Requirement - Locate the line bearing "be a Thorin" in the material below, then reproduce it and each following line up to and including the line bearing "That exponent is".

Data for this exercise -
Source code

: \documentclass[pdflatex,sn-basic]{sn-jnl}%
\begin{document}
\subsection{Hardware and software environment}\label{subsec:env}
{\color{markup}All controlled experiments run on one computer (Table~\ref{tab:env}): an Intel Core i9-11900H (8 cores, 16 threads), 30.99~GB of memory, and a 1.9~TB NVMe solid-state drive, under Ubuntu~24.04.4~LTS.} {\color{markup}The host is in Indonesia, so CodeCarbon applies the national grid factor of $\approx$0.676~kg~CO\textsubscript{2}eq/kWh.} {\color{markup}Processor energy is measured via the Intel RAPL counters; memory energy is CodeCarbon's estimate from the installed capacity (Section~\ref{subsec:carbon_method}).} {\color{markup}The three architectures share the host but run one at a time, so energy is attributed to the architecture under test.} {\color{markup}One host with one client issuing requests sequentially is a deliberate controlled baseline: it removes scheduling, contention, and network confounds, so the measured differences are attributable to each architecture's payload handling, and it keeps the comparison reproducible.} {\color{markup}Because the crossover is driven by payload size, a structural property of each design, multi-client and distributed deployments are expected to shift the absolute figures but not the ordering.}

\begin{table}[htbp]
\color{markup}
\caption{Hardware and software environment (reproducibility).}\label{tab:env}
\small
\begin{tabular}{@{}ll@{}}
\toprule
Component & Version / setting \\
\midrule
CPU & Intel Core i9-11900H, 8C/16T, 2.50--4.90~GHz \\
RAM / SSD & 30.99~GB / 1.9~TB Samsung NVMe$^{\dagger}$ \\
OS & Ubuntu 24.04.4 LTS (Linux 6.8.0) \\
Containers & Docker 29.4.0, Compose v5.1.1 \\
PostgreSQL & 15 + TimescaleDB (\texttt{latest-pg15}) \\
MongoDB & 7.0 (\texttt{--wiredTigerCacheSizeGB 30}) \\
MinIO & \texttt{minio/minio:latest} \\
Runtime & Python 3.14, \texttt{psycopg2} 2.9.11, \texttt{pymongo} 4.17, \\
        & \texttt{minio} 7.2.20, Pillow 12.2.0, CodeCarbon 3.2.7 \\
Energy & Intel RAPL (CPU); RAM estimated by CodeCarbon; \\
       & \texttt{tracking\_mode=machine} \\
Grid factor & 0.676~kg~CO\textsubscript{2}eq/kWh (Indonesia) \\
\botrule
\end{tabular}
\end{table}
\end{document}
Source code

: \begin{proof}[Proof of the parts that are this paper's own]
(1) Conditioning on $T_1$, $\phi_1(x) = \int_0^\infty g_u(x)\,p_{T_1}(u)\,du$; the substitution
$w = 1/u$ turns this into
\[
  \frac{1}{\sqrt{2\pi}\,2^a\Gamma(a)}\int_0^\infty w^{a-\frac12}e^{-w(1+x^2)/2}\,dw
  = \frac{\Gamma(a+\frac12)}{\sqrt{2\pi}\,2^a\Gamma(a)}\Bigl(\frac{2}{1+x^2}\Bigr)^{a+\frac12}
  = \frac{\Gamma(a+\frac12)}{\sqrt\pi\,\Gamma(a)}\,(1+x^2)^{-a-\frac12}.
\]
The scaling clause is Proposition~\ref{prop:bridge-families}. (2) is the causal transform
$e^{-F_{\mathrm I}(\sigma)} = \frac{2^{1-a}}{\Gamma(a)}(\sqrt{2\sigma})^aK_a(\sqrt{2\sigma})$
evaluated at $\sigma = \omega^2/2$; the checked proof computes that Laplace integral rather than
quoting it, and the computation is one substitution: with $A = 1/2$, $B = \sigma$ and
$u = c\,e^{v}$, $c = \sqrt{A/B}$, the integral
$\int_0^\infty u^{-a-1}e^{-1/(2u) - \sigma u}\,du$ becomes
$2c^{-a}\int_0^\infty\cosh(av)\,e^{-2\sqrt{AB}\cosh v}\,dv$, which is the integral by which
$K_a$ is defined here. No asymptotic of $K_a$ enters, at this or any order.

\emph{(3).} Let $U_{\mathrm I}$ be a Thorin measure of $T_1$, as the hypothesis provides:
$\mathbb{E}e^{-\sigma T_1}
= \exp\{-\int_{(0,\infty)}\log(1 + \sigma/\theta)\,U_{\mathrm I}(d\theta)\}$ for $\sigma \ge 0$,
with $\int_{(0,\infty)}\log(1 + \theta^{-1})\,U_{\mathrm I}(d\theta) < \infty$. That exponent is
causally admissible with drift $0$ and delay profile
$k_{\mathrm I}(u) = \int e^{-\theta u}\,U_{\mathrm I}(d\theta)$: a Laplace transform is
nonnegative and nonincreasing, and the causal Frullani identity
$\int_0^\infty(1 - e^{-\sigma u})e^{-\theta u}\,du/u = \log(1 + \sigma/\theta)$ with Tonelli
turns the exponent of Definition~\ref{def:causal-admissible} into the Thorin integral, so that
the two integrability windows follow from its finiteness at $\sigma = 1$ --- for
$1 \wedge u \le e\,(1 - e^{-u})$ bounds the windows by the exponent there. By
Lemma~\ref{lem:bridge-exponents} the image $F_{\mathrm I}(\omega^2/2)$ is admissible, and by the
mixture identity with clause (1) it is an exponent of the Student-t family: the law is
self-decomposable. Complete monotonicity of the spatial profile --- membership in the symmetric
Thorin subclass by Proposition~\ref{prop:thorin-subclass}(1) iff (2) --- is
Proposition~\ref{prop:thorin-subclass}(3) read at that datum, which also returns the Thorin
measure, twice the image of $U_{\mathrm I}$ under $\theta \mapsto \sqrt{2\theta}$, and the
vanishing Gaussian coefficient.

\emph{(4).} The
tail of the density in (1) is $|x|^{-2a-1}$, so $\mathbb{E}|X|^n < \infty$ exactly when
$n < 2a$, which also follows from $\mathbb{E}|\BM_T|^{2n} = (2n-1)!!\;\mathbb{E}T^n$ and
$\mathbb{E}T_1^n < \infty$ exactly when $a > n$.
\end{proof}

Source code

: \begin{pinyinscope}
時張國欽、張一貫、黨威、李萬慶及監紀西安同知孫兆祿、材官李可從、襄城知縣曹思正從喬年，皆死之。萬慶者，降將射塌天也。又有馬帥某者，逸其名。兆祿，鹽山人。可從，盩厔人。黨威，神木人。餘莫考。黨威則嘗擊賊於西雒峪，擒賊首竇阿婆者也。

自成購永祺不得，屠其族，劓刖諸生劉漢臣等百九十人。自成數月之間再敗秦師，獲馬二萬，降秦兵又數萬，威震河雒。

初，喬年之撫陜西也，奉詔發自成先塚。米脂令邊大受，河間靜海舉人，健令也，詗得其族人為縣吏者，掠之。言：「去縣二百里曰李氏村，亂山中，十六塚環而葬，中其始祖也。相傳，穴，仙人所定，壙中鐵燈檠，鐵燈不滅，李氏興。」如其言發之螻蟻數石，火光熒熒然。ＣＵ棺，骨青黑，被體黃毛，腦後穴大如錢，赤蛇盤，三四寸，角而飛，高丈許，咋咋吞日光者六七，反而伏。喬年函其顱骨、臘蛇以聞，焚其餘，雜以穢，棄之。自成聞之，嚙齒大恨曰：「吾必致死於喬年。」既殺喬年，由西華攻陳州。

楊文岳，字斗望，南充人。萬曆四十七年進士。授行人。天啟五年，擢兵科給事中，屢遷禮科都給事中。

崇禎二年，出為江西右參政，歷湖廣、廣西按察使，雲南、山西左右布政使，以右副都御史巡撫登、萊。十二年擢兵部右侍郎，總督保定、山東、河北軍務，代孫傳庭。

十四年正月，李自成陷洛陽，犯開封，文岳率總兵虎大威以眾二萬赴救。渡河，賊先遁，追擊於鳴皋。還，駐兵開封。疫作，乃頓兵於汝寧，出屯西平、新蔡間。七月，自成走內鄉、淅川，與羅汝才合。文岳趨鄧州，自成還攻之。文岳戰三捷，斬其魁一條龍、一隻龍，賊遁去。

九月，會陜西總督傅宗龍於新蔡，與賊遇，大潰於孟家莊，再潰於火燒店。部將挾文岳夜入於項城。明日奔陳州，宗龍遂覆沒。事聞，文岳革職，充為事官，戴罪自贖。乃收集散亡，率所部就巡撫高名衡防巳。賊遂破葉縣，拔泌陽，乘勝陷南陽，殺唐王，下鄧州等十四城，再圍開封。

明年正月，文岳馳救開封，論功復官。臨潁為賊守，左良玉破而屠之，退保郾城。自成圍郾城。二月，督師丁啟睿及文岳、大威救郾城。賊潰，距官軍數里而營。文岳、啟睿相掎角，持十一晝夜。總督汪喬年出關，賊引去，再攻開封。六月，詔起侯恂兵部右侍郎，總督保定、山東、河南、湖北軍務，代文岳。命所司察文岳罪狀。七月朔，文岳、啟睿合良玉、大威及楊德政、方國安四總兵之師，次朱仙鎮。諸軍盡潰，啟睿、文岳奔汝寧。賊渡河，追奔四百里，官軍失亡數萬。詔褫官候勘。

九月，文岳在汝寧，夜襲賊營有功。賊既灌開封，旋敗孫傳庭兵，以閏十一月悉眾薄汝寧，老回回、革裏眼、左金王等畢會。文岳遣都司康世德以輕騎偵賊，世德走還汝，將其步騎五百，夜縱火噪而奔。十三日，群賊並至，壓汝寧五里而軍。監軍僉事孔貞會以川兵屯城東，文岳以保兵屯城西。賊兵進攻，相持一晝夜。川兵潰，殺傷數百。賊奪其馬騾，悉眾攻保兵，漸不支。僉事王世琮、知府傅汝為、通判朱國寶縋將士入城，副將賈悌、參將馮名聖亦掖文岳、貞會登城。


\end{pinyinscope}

Solution to this task -
\emph{(3).} Let $U_{\mathrm I}$ be a Thorin measure of $T_1$, as the hypothesis provides:
$\mathbb{E}e^{-\sigma T_1}
= \exp\{-\int_{(0,\infty)}\log(1 + \sigma/\theta)\,U_{\mathrm I}(d\theta)\}$ for $\sigma \ge 0$,
with $\int_{(0,\infty)}\log(1 + \theta^{-1})\,U_{\mathrm I}(d\theta) < \infty$. That exponent is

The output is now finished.